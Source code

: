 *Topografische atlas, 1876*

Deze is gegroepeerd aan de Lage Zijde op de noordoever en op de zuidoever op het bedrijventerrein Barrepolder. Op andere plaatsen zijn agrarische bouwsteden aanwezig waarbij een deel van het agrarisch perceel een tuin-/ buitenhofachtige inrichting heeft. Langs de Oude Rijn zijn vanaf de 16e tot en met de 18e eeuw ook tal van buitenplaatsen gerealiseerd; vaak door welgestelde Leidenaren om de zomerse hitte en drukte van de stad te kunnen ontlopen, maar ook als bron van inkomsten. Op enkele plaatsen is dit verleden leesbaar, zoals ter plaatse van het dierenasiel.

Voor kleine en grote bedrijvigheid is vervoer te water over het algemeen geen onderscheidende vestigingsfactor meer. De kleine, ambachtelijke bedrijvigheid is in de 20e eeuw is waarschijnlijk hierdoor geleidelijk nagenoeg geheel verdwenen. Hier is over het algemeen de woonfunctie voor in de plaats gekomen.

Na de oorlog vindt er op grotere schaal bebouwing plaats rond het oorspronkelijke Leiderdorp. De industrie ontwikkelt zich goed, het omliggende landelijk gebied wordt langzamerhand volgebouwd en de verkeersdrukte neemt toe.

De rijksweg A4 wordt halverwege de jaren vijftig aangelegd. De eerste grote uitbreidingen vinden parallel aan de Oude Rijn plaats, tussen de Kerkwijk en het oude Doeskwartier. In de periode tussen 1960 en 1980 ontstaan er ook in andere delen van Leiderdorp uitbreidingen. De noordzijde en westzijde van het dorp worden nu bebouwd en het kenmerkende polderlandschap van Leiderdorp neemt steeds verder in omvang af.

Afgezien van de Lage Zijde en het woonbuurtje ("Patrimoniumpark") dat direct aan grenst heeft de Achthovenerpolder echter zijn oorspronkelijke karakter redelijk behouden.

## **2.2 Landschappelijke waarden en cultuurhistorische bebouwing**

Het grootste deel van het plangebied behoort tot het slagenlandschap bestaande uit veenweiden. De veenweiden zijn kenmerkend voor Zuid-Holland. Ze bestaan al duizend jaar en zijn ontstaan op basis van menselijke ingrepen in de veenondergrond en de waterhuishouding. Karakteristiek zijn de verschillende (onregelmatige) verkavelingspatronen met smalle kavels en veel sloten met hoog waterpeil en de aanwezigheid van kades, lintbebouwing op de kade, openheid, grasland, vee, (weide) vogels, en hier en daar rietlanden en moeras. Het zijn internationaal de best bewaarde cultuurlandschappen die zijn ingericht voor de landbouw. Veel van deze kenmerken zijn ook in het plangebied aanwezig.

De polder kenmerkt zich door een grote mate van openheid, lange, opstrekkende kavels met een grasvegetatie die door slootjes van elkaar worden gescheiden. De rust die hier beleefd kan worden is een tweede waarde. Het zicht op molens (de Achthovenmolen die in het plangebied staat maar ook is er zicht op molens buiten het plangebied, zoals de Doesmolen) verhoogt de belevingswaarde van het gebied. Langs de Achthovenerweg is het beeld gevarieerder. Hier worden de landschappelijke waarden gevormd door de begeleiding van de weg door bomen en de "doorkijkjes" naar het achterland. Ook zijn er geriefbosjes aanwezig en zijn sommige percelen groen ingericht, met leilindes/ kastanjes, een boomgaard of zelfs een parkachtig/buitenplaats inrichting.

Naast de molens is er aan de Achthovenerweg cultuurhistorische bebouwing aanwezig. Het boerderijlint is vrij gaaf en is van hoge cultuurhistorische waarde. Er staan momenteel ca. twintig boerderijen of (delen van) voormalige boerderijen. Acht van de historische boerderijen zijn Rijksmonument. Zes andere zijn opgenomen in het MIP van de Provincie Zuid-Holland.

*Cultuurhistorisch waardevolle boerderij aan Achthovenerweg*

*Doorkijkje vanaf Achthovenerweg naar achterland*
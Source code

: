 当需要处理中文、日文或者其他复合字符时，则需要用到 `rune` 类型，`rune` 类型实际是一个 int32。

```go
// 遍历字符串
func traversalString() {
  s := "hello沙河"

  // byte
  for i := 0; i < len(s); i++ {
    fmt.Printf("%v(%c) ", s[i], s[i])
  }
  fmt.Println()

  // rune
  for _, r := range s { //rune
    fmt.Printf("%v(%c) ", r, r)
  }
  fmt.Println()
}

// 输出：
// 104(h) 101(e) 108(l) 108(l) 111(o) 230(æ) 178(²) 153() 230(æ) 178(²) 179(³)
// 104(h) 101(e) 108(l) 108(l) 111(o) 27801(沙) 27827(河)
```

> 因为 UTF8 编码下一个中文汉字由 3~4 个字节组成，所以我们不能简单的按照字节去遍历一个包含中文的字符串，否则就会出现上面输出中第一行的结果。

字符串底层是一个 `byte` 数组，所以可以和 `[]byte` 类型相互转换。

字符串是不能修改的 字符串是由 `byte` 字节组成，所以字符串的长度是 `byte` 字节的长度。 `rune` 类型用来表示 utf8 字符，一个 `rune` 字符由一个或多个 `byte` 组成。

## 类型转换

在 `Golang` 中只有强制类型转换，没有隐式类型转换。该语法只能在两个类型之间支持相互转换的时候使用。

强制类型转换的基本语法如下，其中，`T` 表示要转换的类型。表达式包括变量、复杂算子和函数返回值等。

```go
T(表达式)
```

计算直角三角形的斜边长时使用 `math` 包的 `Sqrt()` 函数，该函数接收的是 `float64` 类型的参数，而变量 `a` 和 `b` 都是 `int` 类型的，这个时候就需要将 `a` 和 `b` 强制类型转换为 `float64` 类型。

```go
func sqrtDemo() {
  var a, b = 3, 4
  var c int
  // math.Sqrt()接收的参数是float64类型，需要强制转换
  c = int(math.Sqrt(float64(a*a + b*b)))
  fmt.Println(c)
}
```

* * *

**Directions for this task:** Take the data above and reproduce it exactly.

**Response area:**
Source code

: *Topografische atlas, 1876*

Deze is gegroepeerd aan de Lage Zijde op de noordoever en op de zuidoever op het bedrijventerrein Barrepolder. Op andere plaatsen zijn agrarische bouwsteden aanwezig waarbij een deel van het agrarisch perceel een tuin-/ buitenhofachtige inrichting heeft. Langs de Oude Rijn zijn vanaf de 16e tot en met de 18e eeuw ook tal van buitenplaatsen gerealiseerd; vaak door welgestelde Leidenaren om de zomerse hitte en drukte van de stad te kunnen ontlopen, maar ook als bron van inkomsten. Op enkele plaatsen is dit verleden leesbaar, zoals ter plaatse van het dierenasiel.

Voor kleine en grote bedrijvigheid is vervoer te water over het algemeen geen onderscheidende vestigingsfactor meer. De kleine, ambachtelijke bedrijvigheid is in de 20e eeuw is waarschijnlijk hierdoor geleidelijk nagenoeg geheel verdwenen. Hier is over het algemeen de woonfunctie voor in de plaats gekomen.

Na de oorlog vindt er op grotere schaal bebouwing plaats rond het oorspronkelijke Leiderdorp. De industrie ontwikkelt zich goed, het omliggende landelijk gebied wordt langzamerhand volgebouwd en de verkeersdrukte neemt toe.

De rijksweg A4 wordt halverwege de jaren vijftig aangelegd. De eerste grote uitbreidingen vinden parallel aan de Oude Rijn plaats, tussen de Kerkwijk en het oude Doeskwartier. In de periode tussen 1960 en 1980 ontstaan er ook in andere delen van Leiderdorp uitbreidingen. De noordzijde en westzijde van het dorp worden nu bebouwd en het kenmerkende polderlandschap van Leiderdorp neemt steeds verder in omvang af.

Afgezien van de Lage Zijde en het woonbuurtje ("Patrimoniumpark") dat direct aan grenst heeft de Achthovenerpolder echter zijn oorspronkelijke karakter redelijk behouden.

## **2.2 Landschappelijke waarden en cultuurhistorische bebouwing**

Het grootste deel van het plangebied behoort tot het slagenlandschap bestaande uit veenweiden. De veenweiden zijn kenmerkend voor Zuid-Holland. Ze bestaan al duizend jaar en zijn ontstaan op basis van menselijke ingrepen in de veenondergrond en de waterhuishouding. Karakteristiek zijn de verschillende (onregelmatige) verkavelingspatronen met smalle kavels en veel sloten met hoog waterpeil en de aanwezigheid van kades, lintbebouwing op de kade, openheid, grasland, vee, (weide) vogels, en hier en daar rietlanden en moeras. Het zijn internationaal de best bewaarde cultuurlandschappen die zijn ingericht voor de landbouw. Veel van deze kenmerken zijn ook in het plangebied aanwezig.

De polder kenmerkt zich door een grote mate van openheid, lange, opstrekkende kavels met een grasvegetatie die door slootjes van elkaar worden gescheiden. De rust die hier beleefd kan worden is een tweede waarde. Het zicht op molens (de Achthovenmolen die in het plangebied staat maar ook is er zicht op molens buiten het plangebied, zoals de Doesmolen) verhoogt de belevingswaarde van het gebied. Langs de Achthovenerweg is het beeld gevarieerder. Hier worden de landschappelijke waarden gevormd door de begeleiding van de weg door bomen en de "doorkijkjes" naar het achterland. Ook zijn er geriefbosjes aanwezig en zijn sommige percelen groen ingericht, met leilindes/ kastanjes, een boomgaard of zelfs een parkachtig/buitenplaats inrichting.

Naast de molens is er aan de Achthovenerweg cultuurhistorische bebouwing aanwezig. Het boerderijlint is vrij gaaf en is van hoge cultuurhistorische waarde. Er staan momenteel ca. twintig boerderijen of (delen van) voormalige boerderijen. Acht van de historische boerderijen zijn Rijksmonument. Zes andere zijn opgenomen in het MIP van de Provincie Zuid-Holland.

*Cultuurhistorisch waardevolle boerderij aan Achthovenerweg*

*Doorkijkje vanaf Achthovenerweg naar achterland*
Source code

: 当需要处理中文、日文或者其他复合字符时，则需要用到 `rune` 类型，`rune` 类型实际是一个 int32。

```go
// 遍历字符串
func traversalString() {
  s := "hello沙河"

  // byte
  for i := 0; i < len(s); i++ {
    fmt.Printf("%v(%c) ", s[i], s[i])
  }
  fmt.Println()

  // rune
  for _, r := range s { //rune
    fmt.Printf("%v(%c) ", r, r)
  }
  fmt.Println()
}

// 输出：
// 104(h) 101(e) 108(l) 108(l) 111(o) 230(æ) 178(²) 153() 230(æ) 178(²) 179(³)
// 104(h) 101(e) 108(l) 108(l) 111(o) 27801(沙) 27827(河)
```

> 因为 UTF8 编码下一个中文汉字由 3~4 个字节组成，所以我们不能简单的按照字节去遍历一个包含中文的字符串，否则就会出现上面输出中第一行的结果。

字符串底层是一个 `byte` 数组，所以可以和 `[]byte` 类型相互转换。

字符串是不能修改的 字符串是由 `byte` 字节组成，所以字符串的长度是 `byte` 字节的长度。 `rune` 类型用来表示 utf8 字符，一个 `rune` 字符由一个或多个 `byte` 组成。

## 类型转换

在 `Golang` 中只有强制类型转换，没有隐式类型转换。该语法只能在两个类型之间支持相互转换的时候使用。

强制类型转换的基本语法如下，其中，`T` 表示要转换的类型。表达式包括变量、复杂算子和函数返回值等。

```go
T(表达式)
```

计算直角三角形的斜边长时使用 `math` 包的 `Sqrt()` 函数，该函数接收的是 `float64` 类型的参数，而变量 `a` 和 `b` 都是 `int` 类型的，这个时候就需要将 `a` 和 `b` 强制类型转换为 `float64` 类型。

```go
func sqrtDemo() {
  var a, b = 3, 4
  var c int
  // math.Sqrt()接收的参数是float64类型，需要强制转换
  c = int(math.Sqrt(float64(a*a + b*b)))
  fmt.Println(c)
}
```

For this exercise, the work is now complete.